■ What is expected:
Examine the entries and show every line in which the word "class" is found.

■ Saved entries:
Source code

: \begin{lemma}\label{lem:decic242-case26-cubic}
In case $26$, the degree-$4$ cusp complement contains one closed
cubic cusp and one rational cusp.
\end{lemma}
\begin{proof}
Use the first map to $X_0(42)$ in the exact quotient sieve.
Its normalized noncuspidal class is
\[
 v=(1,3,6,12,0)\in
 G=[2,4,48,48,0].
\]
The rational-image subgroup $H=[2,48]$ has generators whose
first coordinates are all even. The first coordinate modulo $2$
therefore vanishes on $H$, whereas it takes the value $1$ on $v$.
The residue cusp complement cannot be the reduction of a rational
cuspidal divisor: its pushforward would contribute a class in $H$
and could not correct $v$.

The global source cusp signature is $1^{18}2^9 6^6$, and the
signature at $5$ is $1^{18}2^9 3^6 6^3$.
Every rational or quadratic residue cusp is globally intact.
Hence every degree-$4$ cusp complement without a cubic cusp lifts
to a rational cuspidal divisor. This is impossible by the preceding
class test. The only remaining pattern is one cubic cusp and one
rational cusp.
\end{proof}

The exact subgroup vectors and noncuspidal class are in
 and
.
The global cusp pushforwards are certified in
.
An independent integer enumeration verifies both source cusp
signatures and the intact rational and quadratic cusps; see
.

■ Response area:
Its normalized noncuspidal class is
cuspidal divisor: its pushforward would contribute a class in $H$
class test. The only remaining pattern is one cubic cusp and one
The exact subgroup vectors and noncuspidal class are in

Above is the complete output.